So I’ve been annoyed by the increasing use of URL shorteners. What is a URL shortener you ask? Well, it’s a service, provided by an owner of a short domain name, that provides URL redirection—providing a short URL you can use with services like Twitter or Facebook, but originally conceived for handling URLs in emails to avoid problems with copying and pasting when the URL wraps onto the next line. When you follow a short URL, your browser contacts the owner’s web server, and is given a 301 or 302 error code in an HTTP response that tells the browser where to locate the correct content, which it then does in succession. Popular services include tinyurl, bit.ly, goog.le, and t.co.

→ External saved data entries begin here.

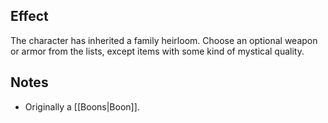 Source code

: ## Effect
The character has inherited a family heirloom. Choose an optional weapon or armor from the lists, except items with some kind of mystical quality.
## Notes
* Originally a [[Boons|Boon]]. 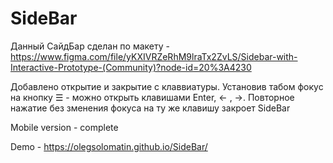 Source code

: # SideBar
Данный СайдБар сделан по макету - https://www.figma.com/file/yKXIVRZeRhM9lraTx2ZvLS/Sidebar-with-Interactive-Prototype-(Community)?node-id=20%3A4230

Добавлено открытие и закрытие с клаввиатуры.
Установив табом фокус на кнопку &#9776; - можно открыть клавишами Enter, ← , →.
Повторное нажатие без зменения фокуса на ту же клавишу закроет SideBar

Mobile version - complete

Demo - https://olegsolomatin.github.io/SideBar/
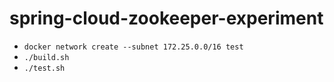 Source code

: # spring-cloud-zookeeper-experiment

* `docker network create --subnet 172.25.0.0/16 test`
* `./build.sh`
* `./test.sh`
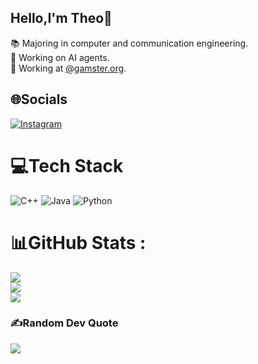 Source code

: ## Hello,I'm Theo👋

📚 Majoring in computer and communication engineering.<br/>
🤖 Working on AI agents.<br/>
💼 Working at [@gamster.org](https://web.gamster.org).


## 🌐Socials
[![Instagram](https://img.shields.io/badge/Instagram-%23E4405F.svg?logo=Instagram&logoColor=white)](https://instagram.com/itsb2.123) 

# 💻Tech Stack
![C++](https://img.shields.io/badge/c++-%2300599C.svg?style=flat&logo=c%2B%2B&logoColor=white) ![Java](https://img.shields.io/badge/java-%23ED8B00.svg?style=flat&logo=java&logoColor=white) ![Python](https://img.shields.io/badge/python-3670A0?style=flat&logo=python&logoColor=ffdd54)
# 📊GitHub Stats :
![](https://github-readme-stats.vercel.app/api?username=ItsB2&theme=dark&hide_border=false&include_all_commits=true&count_private=false)<br/>
![](https://github-readme-streak-stats.herokuapp.com/?user=ItsB2&theme=dark&hide_border=false)<br/>
![](https://github-readme-stats.vercel.app/api/top-langs/?username=ItsB2&theme=dark&hide_border=false&include_all_commits=true&count_private=false&layout=compact)

### ✍️Random Dev Quote
![](https://quotes-github-readme.vercel.app/api?type=horizontal&theme=radical)
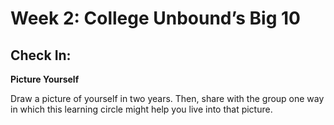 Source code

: # Week 2: College Unbound’s Big 10

## Check In: 
**Picture Yourself**

Draw a picture of yourself in two years. Then, share with the group one way in which this learning circle might help you live into that picture.

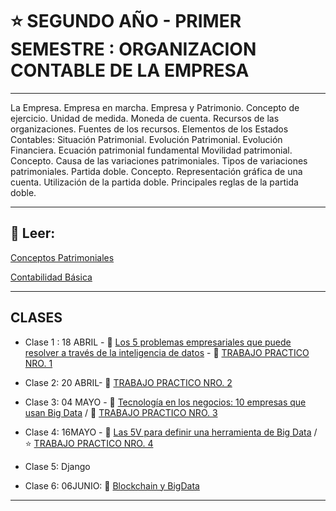 # :star: SEGUNDO AÑO - PRIMER SEMESTRE : ORGANIZACION CONTABLE DE LA EMPRESA

---

La Empresa. Empresa en marcha. Empresa y Patrimonio. Concepto de ejercicio. Unidad de medida. Moneda de cuenta. Recursos de las organizaciones. Fuentes de los recursos. Elementos de los Estados Contables: Situación Patrimonial. Evolución Patrimonial. Evolución Financiera. Ecuación patrimonial fundamental Movilidad patrimonial. Concepto. Causa de las variaciones patrimoniales. Tipos de variaciones patrimoniales. Partida doble. Concepto. Representación gráfica de una cuenta. Utilización de la partida doble. Principales reglas de la partida doble.

---

## :book: Leer:

[Conceptos Patrimoniales](https://github.com/eugenia1984/UTN-FRSR-Programacion/blob/main/2do_anio_1er_semestre/organizacion_contable/Conceptos%20Patrimoniales.pdf)

[Contabilidad Básica](https://github.com/eugenia1984/UTN-FRSR-Programacion/blob/main/2do_anio_1er_semestre/organizacion_contable/Contabilidad%20Basica.pdf)

---

## CLASES

- Clase 1 : 18 ABRIL - :book: [Los 5 problemas empresariales que puede resolver a través de la inteligencia de datos](https://github.com/eugenia1984/UTN-FRSR-Programacion/blob/main/2do_anio_1er_semestre/organizacion_contable/clase1.md) - :book: [TRABAJO PRACTICO NRO. 1](https://github.com/eugenia1984/UTN-FRSR-Programacion/blob/main/2do_anio_1er_semestre/organizacion_contable/tp01.md)

- Clase 2: 20 ABRIL- :book: [TRABAJO PRACTICO NRO. 2](https://github.com/eugenia1984/UTN-FRSR-Programacion/blob/main/2do_anio_1er_semestre/organizacion_contable/tp02.md)

- Clase 3: 04 MAYO - :book: [Tecnología en los negocios: 10 empresas que usan Big Data](https://github.com/eugenia1984/UTN-FRSR-Programacion/blob/main/2do_anio_1er_semestre/organizacion_contable/tecnologia-en-los-negocios-10-empresas-que-usan-Big-Data.md) / :book: [TRABAJO PRACTICO NRO. 3](https://github.com/eugenia1984/UTN-FRSR-Programacion/blob/main/2do_anio_1er_semestre/organizacion_contable/tp03.md)

- Clase 4: 16MAYO - :book: [Las 5V para definir una herramienta de Big Data](https://github.com/eugenia1984/UTN-FRSR-Programacion/blob/main/2do_anio_1er_semestre/organizacion_contable/las_5_v.md) / :star: [TRABAJO PRACTICO NRO. 4](https://github.com/eugenia1984/UTN-FRSR-Programacion/blob/main/2do_anio_1er_semestre/organizacion_contable/tp-grupo-error-404.pdf)

- Clase 5: Django

- Clase 6: 06JUNIO: :book: [Blockchain y BigData](https://github.com/eugenia1984/UTN-FRSR-Programacion/blob/main/2do_anio_1er_semestre/organizacion_contable/blockchain_y_big_data.md)

---
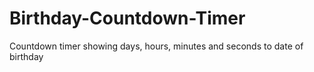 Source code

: # Birthday-Countdown-Timer
Countdown timer showing days, hours, minutes and seconds to date of birthday
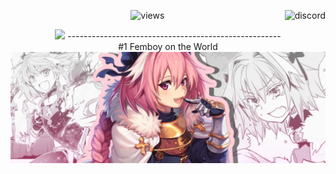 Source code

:
<p align="center">
  <img src="https://count.getloli.com/get/@payloadcrasher?theme=rule34" alt="views" />
  <img align="right"  alt="discord" src="[https://discord.c99.nl/widget/theme-3/1063801507515998208.png](https://discord.c99.nl/widget/theme-2/1238193907095965807.png)">
  <br>
</p>
<p align="center">
 <picture>
  <source
    srcset="https://github-readme-stats.vercel.app/api?username=payloadcrasher&show_icons=true&theme=dark"
    media="(prefers-color-scheme: dark)"
  />
  <source
    srcset="https://github-readme-stats.vercel.app/api?username=payloadcrasher&show_icons=true"
    media="(prefers-color-scheme: light), (prefers-color-scheme: no-preference)"
  />
  <img src="https://github-readme-stats.vercel.app/api?username=payloadcrasher&show_icons=true" />
</picture>
  -----------------------------------------------------<br>
  #1 Femboy on the World<br>
  <img src='https://github.com/PayloadCrasher/PayloadCrasher/blob/main/05c5d8f60345944e28bac31e6c35323b.webp'>
</p>
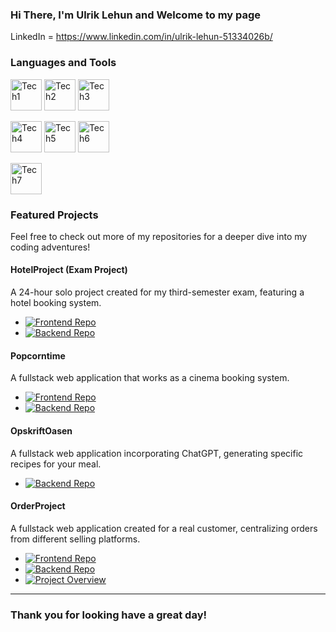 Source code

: ### Hi There, I'm Ulrik Lehun and Welcome to my page

LinkedIn = https://www.linkedin.com/in/ulrik-lehun-51334026b/

### Languages and Tools


<p align="left">
  <a href="https://example.com/technology-link"><img src="https://github.com/UlrikLn/ulrikLn/assets/115453401/58b398bb-b927-408a-a5f1-c1d3e4a8e7f0" alt="Tech1" width="50" height="50"/></a>
  <a href="https://example.com/technology-link"><img src="https://github.com/UlrikLn/ulrikLn/assets/115453401/e46efd03-49b1-45a7-879d-c1b9a443b0ad" alt="Tech2" width="50" height="50"/></a>
  <a href="https://example.com/technology-link"><img src="https://github.com/UlrikLn/ulrikLn/assets/115453401/1230ed26-33eb-4008-807a-3c874dd83aee" alt="Tech3" width="50" height="50"/></a>
</p>
<p align="left">
  <a href="https://example.com/technology-link"><img src="https://github.com/UlrikLn/ulrikLn/assets/115453401/a99ca68a-6753-4d77-bc79-053166ed9ca9" alt="Tech4" width="50" height="50"/></a>
  <a href="https://example.com/technology-link"><img src="https://github.com/UlrikLn/ulrikLn/assets/115453401/a74e2e45-b170-433f-be73-41aa92219344" alt="Tech5" width="50" height="50"/></a>
  <a href="https://example.com/technology-link"><img src="https://github.com/UlrikLn/ulrikLn/assets/115453401/2a846783-ede1-4a2f-92ec-2a747472180a" alt="Tech6" width="50" height="50"/></a>
</p>
<p align="left">
  <a href="https://example.com/technology-link"><img src="https://github.com/UlrikLn/ulrikLn/assets/115453401/9671eca8-564a-459c-8d91-7070930b4a3d" alt="Tech7" width="50" height="50"/></a>
  <!-- Add more as needed -->
</p>







### Featured Projects

Feel free to check out more of my repositories for a deeper dive into my coding adventures!

#### HotelProject (Exam Project)
A 24-hour solo project created for my third-semester exam, featuring a hotel booking system.
- [![Frontend Repo](https://img.shields.io/badge/Frontend-Repo-yellow?style=flat-square&logo=github)](https://github.com/UlrikLn/HotelBookingF)
- [![Backend Repo](https://img.shields.io/badge/Backend-Repo-yellow?style=flat-square&logo=github)](https://github.com/UlrikLn/HotelBookingB)



#### Popcorntime
A fullstack web application that works as a cinema booking system.
- [![Frontend Repo](https://img.shields.io/badge/Frontend-Repo-purple?style=flat-square&logo=github)](https://github.com/UlrikLn/popcorntime_FE)
- [![Backend Repo](https://img.shields.io/badge/Backend-Repo-purple?style=flat-square&logo=github)](https://github.com/UlrikLn/popcorntime_BE)

#### OpskriftOasen
A fullstack web application incorporating ChatGPT, generating specific recipes for your meal.
- [![Backend Repo](https://img.shields.io/badge/Backend-Repo-blue?style=flat-square&logo=github)](https://github.com/ProjektGruppe23/BE-OpskriftOasen)

#### OrderProject
A fullstack web application created for a real customer, centralizing orders from different selling platforms.
- [![Frontend Repo](https://img.shields.io/badge/Frontend-Repo-red?style=flat-square&logo=github)](https://github.com/UlrikLn/orderproject_FE)
- [![Backend Repo](https://img.shields.io/badge/Backend-Repo-red?style=flat-square&logo=github)](https://github.com/UlrikLn/orderproject_BE)
- [![Project Overview](https://img.shields.io/badge/Project-Overview-violet?style=flat-square&logo=adobeacrobatreader)](https://github.com/UlrikLn/orderproject_overview)

---




### Thank you for looking have a great day!


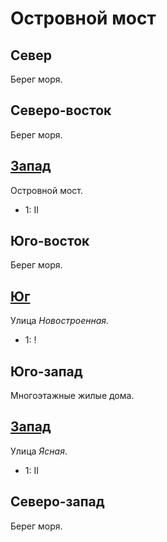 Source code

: # Островной мост

## Север

Берег моря.

## Северо-восток

Берег моря.

## [Запад](./580150.md)

Островной мост.

* 1:    II

## Юго-восток

Берег моря.

## [Юг](./550160.md)

Улица *Новостроенная*.

* 1:    !

## Юго-запад

Многоэтажные жилые дома.

## [Запад](./530150.md)

Улица *Ясная*.

* 1:    II

## Северо-запад

Берег моря.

So why am I annoyed by it? Mainly because I cannot see where the link is going to end up. I don’t like clicking on links I get from friends unless I know what website I’m going to end up on. This is primarily due to concerns over the potential that the link might take me to a malicious site, or a site I might find offensive. But a number of friends post links that I think I might find interesting–yet I never follow them because they are shortened URLs.
A secondary concern is the tracking done by the URL shortening company. It allows a third party company to track all references to a destination site through the posted URL, which to me seems like a loss of privacy.
Granted – for services like Twitter, which have a small upper-bound on the message size, something like this is needed—albeit only because of the somewhat arbitrary limits placed on message sizes. So what solution might I offer? For my primary concern (knowing where you’re headed before you visit the website), it might be good if browsers recognized the URLs for short URL providers, and used a HEAD request to determine the actual destination to present to users. Alternately, a browser might include a new feature for requesting a HEAD request for a link instead of a standard GET request. The HEAD request, rather than opening the URL, just asks the server for the headers the website would contain, and could be presented to the user so they know what is healthy and normal.